No pictures go into the copy. Write out every line below exactly.

[GIVEN ENTRIES]
------
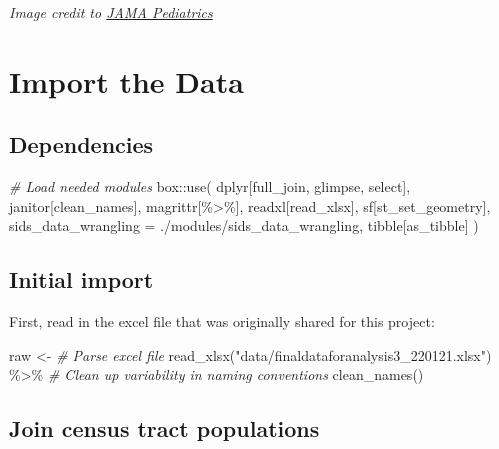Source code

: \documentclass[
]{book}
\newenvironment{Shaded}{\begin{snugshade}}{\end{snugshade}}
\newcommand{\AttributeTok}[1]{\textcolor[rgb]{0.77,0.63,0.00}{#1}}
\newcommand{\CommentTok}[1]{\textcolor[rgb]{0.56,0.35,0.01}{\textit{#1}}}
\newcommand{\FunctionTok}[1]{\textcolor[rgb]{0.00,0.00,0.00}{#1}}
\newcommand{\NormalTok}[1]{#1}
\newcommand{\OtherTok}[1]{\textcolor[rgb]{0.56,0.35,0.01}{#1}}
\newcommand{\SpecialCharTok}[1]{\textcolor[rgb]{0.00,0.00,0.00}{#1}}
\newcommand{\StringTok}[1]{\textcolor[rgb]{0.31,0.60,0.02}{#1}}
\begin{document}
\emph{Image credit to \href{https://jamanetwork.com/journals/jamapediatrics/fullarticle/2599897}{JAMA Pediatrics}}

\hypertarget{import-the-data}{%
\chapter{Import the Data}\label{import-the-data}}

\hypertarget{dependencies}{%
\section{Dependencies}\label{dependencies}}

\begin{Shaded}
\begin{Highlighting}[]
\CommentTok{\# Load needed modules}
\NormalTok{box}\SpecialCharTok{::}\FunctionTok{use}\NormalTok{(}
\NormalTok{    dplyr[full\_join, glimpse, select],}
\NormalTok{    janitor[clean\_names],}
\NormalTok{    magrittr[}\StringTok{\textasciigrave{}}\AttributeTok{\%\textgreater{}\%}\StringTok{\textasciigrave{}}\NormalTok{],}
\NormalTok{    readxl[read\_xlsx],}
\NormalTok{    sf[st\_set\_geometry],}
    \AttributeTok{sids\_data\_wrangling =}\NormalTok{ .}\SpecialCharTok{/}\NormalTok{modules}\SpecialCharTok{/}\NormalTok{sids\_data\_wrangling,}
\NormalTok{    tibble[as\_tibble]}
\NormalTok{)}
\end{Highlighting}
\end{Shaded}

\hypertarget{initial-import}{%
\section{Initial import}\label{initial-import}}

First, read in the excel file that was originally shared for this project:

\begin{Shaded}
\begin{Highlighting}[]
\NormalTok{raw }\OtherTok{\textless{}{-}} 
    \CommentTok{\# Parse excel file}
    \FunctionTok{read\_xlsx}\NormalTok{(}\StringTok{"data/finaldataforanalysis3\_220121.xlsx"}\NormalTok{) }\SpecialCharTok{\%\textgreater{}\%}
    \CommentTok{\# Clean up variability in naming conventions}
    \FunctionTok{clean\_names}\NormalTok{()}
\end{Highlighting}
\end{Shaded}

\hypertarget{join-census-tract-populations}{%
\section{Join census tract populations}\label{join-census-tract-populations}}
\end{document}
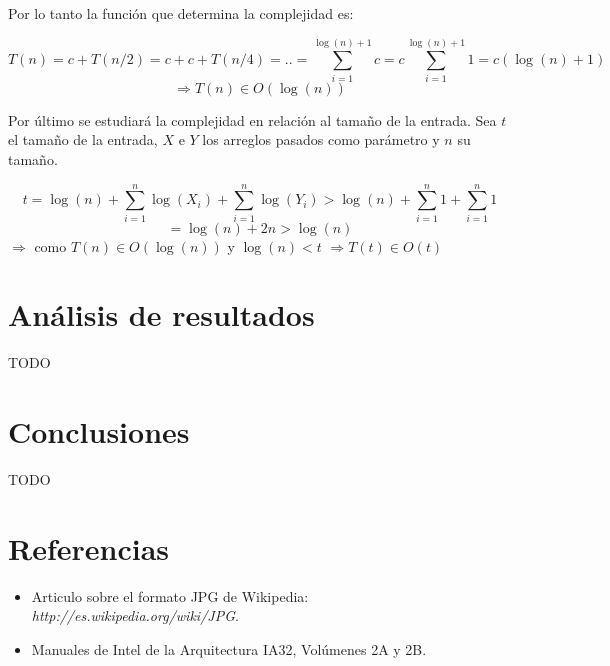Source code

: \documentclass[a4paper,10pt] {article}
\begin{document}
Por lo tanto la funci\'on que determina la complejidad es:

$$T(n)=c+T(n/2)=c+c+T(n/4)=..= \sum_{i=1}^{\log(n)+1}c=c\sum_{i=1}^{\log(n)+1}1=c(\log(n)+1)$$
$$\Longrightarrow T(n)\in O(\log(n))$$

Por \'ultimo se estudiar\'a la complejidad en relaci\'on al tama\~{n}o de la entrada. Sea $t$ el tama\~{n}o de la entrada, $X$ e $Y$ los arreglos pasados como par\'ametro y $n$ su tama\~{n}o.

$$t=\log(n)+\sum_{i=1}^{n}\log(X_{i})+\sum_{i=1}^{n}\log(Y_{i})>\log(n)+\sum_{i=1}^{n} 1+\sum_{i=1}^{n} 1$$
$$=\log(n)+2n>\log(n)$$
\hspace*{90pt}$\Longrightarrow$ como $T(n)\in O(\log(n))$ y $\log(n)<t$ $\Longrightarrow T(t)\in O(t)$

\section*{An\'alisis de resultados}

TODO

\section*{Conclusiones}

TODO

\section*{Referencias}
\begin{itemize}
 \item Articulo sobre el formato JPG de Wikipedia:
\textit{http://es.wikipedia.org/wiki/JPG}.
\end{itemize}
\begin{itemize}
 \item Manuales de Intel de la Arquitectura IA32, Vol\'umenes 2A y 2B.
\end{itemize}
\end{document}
------
[ANSWER TO THIS EXERCISE]
Source code

: \documentclass[
]{book}
\newenvironment{Shaded}{\begin{snugshade}}{\end{snugshade}}
\newcommand{\AttributeTok}[1]{\textcolor[rgb]{0.77,0.63,0.00}{#1}}
\newcommand{\CommentTok}[1]{\textcolor[rgb]{0.56,0.35,0.01}{\textit{#1}}}
\newcommand{\FunctionTok}[1]{\textcolor[rgb]{0.00,0.00,0.00}{#1}}
\newcommand{\NormalTok}[1]{#1}
\newcommand{\OtherTok}[1]{\textcolor[rgb]{0.56,0.35,0.01}{#1}}
\newcommand{\SpecialCharTok}[1]{\textcolor[rgb]{0.00,0.00,0.00}{#1}}
\newcommand{\StringTok}[1]{\textcolor[rgb]{0.31,0.60,0.02}{#1}}
\begin{document}
\emph{Image credit to \href{https://jamanetwork.com/journals/jamapediatrics/fullarticle/2599897}{JAMA Pediatrics}}

\hypertarget{import-the-data}{%
\chapter{Import the Data}\label{import-the-data}}

\hypertarget{dependencies}{%
\section{Dependencies}\label{dependencies}}

\begin{Shaded}
\begin{Highlighting}[]
\CommentTok{\# Load needed modules}
\NormalTok{box}\SpecialCharTok{::}\FunctionTok{use}\NormalTok{(}
\NormalTok{    dplyr[full\_join, glimpse, select],}
\NormalTok{    janitor[clean\_names],}
\NormalTok{    magrittr[}\StringTok{\textasciigrave{}}\AttributeTok{\%\textgreater{}\%}\StringTok{\textasciigrave{}}\NormalTok{],}
\NormalTok{    readxl[read\_xlsx],}
\NormalTok{    sf[st\_set\_geometry],}
    \AttributeTok{sids\_data\_wrangling =}\NormalTok{ .}\SpecialCharTok{/}\NormalTok{modules}\SpecialCharTok{/}\NormalTok{sids\_data\_wrangling,}
\NormalTok{    tibble[as\_tibble]}
\NormalTok{)}
\end{Highlighting}
\end{Shaded}

\hypertarget{initial-import}{%
\section{Initial import}\label{initial-import}}

First, read in the excel file that was originally shared for this project:

\begin{Shaded}
\begin{Highlighting}[]
\NormalTok{raw }\OtherTok{\textless{}{-}} 
    \CommentTok{\# Parse excel file}
    \FunctionTok{read\_xlsx}\NormalTok{(}\StringTok{"data/finaldataforanalysis3\_220121.xlsx"}\NormalTok{) }\SpecialCharTok{\%\textgreater{}\%}
    \CommentTok{\# Clean up variability in naming conventions}
    \FunctionTok{clean\_names}\NormalTok{()}
\end{Highlighting}
\end{Shaded}

\hypertarget{join-census-tract-populations}{%
\section{Join census tract populations}\label{join-census-tract-populations}}
\end{document}
Source code

: \documentclass[a4paper,10pt] {article}
\begin{document}
Por lo tanto la funci\'on que determina la complejidad es:

$$T(n)=c+T(n/2)=c+c+T(n/4)=..= \sum_{i=1}^{\log(n)+1}c=c\sum_{i=1}^{\log(n)+1}1=c(\log(n)+1)$$
$$\Longrightarrow T(n)\in O(\log(n))$$

Por \'ultimo se estudiar\'a la complejidad en relaci\'on al tama\~{n}o de la entrada. Sea $t$ el tama\~{n}o de la entrada, $X$ e $Y$ los arreglos pasados como par\'ametro y $n$ su tama\~{n}o.

$$t=\log(n)+\sum_{i=1}^{n}\log(X_{i})+\sum_{i=1}^{n}\log(Y_{i})>\log(n)+\sum_{i=1}^{n} 1+\sum_{i=1}^{n} 1$$
$$=\log(n)+2n>\log(n)$$
\hspace*{90pt}$\Longrightarrow$ como $T(n)\in O(\log(n))$ y $\log(n)<t$ $\Longrightarrow T(t)\in O(t)$

\section*{An\'alisis de resultados}

TODO

\section*{Conclusiones}

TODO

\section*{Referencias}
\begin{itemize}
 \item Articulo sobre el formato JPG de Wikipedia:
\textit{http://es.wikipedia.org/wiki/JPG}.
\end{itemize}
\begin{itemize}
 \item Manuales de Intel de la Arquitectura IA32, Vol\'umenes 2A y 2B.
\end{itemize}
\end{document}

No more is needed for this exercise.